O Brasil é o primeiro país para quem a Monsanto desenvolveu um produto específico. Em 2012, a empresa irá lançar uma nova soja transgênica, com resistência à lagarta, tolerante ao glifosato e com maior índice de produtividade. Em agosto passado, a Comissão Técnica Nacional de Biosseguranca (CTNBio) aprovou a semente. O foco no mercado brasileiro é total. “O Brasil é o mercado que mais cresce para nós”, diz Jesus Madrazo. A empresa lançou aqui a segunda geração do milho transgênico, da Dekalb, que permite a redução da área de refúgio para 5% da plantação e garante o controle de três pragas: lagarta-docartucho, lagarta-da-espiga e broca- do-colmo.

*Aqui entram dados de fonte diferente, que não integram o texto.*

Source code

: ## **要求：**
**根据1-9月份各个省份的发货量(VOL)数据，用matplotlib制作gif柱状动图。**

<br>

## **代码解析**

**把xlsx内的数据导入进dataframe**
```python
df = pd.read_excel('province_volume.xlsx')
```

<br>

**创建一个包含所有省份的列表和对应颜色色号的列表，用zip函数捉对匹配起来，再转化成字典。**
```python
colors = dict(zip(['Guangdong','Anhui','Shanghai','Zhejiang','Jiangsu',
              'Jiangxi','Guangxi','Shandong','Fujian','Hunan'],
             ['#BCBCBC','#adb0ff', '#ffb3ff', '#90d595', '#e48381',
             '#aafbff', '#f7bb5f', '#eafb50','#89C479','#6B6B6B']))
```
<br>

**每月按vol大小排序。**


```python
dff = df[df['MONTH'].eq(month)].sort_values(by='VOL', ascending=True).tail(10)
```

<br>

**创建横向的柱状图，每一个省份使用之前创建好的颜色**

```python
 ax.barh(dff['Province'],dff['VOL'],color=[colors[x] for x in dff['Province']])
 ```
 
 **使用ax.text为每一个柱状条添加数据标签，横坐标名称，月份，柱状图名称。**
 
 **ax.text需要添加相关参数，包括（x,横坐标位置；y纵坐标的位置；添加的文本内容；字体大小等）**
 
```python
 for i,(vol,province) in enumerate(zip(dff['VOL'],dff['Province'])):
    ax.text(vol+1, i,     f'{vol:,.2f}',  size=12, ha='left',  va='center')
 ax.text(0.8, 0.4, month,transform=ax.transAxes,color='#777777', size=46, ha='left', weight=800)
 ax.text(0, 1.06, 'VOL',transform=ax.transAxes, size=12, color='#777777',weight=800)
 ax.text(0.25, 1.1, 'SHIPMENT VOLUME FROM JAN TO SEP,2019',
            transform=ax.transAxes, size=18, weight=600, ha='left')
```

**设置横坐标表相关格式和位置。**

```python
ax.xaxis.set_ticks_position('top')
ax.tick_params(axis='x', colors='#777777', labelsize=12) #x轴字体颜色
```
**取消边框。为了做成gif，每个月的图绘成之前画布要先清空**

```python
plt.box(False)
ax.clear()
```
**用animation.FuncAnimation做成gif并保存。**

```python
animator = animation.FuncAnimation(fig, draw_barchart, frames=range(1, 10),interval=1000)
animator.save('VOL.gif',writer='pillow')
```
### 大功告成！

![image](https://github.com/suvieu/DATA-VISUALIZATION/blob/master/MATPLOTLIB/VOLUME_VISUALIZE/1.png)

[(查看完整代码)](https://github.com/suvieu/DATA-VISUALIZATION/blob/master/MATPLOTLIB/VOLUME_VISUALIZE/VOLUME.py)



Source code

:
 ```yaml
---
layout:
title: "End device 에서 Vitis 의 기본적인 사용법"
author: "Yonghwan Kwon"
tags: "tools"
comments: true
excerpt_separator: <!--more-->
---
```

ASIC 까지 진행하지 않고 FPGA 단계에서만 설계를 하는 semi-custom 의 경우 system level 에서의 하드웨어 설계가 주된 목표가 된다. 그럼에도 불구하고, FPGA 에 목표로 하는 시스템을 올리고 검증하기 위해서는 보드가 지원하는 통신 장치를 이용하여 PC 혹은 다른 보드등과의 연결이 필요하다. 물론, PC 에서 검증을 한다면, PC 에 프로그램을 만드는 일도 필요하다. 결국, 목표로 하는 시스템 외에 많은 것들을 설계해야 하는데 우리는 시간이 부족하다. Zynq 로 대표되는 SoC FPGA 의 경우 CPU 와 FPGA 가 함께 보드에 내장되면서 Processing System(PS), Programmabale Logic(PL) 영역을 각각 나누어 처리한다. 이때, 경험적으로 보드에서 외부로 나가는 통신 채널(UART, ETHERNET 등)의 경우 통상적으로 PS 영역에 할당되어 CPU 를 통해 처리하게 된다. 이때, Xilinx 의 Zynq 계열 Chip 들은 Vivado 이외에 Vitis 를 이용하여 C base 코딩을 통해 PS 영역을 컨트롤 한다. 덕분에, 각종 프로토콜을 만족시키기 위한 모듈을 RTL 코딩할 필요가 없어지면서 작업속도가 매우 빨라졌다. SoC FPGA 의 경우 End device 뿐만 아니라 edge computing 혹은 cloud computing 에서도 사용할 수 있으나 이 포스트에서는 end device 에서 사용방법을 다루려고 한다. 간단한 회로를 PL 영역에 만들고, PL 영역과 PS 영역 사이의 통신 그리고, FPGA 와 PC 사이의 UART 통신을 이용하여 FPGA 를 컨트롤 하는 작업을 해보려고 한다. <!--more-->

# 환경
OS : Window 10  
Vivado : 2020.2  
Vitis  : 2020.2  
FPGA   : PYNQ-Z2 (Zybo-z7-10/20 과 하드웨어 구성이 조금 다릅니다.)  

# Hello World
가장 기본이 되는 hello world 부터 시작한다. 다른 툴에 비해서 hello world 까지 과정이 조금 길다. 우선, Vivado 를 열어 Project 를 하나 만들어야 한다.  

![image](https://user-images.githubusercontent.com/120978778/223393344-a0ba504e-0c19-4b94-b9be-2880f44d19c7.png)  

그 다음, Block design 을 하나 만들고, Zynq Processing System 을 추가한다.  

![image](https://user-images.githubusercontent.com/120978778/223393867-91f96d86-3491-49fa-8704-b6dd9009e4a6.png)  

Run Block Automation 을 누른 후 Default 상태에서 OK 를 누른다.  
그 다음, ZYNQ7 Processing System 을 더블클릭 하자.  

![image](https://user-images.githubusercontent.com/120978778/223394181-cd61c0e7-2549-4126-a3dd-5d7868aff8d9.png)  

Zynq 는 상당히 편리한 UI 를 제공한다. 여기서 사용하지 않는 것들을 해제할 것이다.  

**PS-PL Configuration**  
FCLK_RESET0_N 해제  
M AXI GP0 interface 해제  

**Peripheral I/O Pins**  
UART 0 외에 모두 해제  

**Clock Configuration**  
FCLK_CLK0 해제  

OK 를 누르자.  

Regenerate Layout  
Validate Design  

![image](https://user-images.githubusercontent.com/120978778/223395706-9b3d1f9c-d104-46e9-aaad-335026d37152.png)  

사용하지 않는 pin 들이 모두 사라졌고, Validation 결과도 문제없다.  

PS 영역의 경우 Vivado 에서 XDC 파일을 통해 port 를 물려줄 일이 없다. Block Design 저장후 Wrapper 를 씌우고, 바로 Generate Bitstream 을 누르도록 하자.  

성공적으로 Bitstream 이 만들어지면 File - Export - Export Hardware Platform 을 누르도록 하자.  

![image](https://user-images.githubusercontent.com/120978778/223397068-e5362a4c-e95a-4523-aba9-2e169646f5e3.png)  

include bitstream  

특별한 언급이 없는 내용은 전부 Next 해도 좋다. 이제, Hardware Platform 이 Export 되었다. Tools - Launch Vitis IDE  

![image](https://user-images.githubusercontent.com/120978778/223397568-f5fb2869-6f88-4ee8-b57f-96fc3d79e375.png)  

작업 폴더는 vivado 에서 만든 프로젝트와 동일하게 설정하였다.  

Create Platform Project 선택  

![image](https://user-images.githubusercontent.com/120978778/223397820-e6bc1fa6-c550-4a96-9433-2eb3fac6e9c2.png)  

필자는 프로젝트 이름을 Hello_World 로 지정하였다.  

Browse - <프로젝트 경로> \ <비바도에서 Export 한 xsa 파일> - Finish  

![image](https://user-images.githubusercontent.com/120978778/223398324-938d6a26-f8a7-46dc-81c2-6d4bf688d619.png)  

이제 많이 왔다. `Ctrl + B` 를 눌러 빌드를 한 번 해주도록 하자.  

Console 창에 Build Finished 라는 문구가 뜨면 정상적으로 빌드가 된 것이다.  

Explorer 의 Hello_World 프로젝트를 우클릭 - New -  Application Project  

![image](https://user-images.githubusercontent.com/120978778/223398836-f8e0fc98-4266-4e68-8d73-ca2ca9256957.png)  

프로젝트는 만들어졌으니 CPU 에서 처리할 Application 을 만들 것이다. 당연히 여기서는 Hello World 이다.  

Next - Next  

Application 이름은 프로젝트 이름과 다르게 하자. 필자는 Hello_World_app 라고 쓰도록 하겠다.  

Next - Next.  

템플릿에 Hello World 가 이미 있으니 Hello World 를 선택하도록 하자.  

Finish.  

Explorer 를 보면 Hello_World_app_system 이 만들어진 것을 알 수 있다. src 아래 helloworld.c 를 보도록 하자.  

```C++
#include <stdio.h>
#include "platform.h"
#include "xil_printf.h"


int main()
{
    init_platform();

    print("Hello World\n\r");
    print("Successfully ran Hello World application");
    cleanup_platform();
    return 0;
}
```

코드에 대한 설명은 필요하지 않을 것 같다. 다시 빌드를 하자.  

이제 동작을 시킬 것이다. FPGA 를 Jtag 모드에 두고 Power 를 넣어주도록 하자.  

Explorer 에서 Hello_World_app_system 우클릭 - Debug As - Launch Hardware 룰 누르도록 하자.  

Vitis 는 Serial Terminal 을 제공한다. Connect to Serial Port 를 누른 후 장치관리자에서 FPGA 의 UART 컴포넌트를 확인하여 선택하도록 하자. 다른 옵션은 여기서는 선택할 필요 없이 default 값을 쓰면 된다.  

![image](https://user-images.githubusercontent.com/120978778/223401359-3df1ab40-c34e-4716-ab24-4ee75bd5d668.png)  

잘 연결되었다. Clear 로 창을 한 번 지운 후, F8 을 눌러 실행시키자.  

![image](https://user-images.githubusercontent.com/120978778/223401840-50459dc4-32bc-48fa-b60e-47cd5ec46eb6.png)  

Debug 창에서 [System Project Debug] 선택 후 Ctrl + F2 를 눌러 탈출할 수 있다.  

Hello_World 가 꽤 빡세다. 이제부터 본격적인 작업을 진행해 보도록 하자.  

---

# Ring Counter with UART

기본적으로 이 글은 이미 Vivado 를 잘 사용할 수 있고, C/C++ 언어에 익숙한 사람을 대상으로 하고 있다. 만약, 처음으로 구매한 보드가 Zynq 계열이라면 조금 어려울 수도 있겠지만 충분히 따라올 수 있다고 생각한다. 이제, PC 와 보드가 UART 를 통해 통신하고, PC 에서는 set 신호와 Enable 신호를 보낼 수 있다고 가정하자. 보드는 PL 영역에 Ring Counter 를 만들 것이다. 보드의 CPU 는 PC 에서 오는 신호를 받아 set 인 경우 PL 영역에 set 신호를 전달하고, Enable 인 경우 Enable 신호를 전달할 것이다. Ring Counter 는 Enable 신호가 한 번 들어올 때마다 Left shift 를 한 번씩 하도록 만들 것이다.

Como a Monsanto identifica as melhores sementes entre milhões de opções
1 Cada sabugo de milho tem até 800 sementes, com formatos diferentes. Para analisar o DNA de cada uma e selecionar as melhores para a reprodução, os engenheiros desenvolveram uma máquina que identifica e colhe material de cada grão sem prejudicar o plantio posterior
2 Milagres nas estufas. Depois de fazer os cruzamentos dos melhores grãos e alterar os genes para mudar características, a Monsanto testa as sementes em estufas próprias e no campo, em várias regiões. Milho e soja com resistência à seca e a outro herbicida além do glifosato, o Dicamba, começam a virar realidade. A segunda geração da soja transgênica, cuja patente expira em 2014, deve trazer maior rendimento para os agricultores, com mais grãos por favo. No caso do Brasil, as plantas terão resistência à lagarta da soja
Muitas novidades devem sair dos laboratórios e dos campos da Monsanto nos próximos anos, para compensar o fim da patente da soja transgênica Round Up Ready, em 2014. Uma delas é a semente de soja resistente a dois herbicidas, o glifosato e o Dicamba (marca da Basf), permitindo a alternância dos tratamentos. Há outros segredos guardados a sete chaves nas principais instalações da empresa. Na sede social, no distrito de Creve Coeur, em St. Louis, um dos mistérios que mais encanta o guia Gary Barton não tem nada a ver com biotecnologia. É uma pintura a óleo, de 1935, retratando uma paisagem rural da França. “Você sabe quem pintou este quadro?”, pergunta ele, com um sorriso nos lábios. “Winston Churchill”, revela. O britânico, que ajudou os aliados a vencer as pragas nazista e fascista na Segunda Guerra Mundial, também dava suas pinceladas. Hoje, seu trabalho artístico decora um portentoso ambiente de quem, a seu modo, também está fazendo história.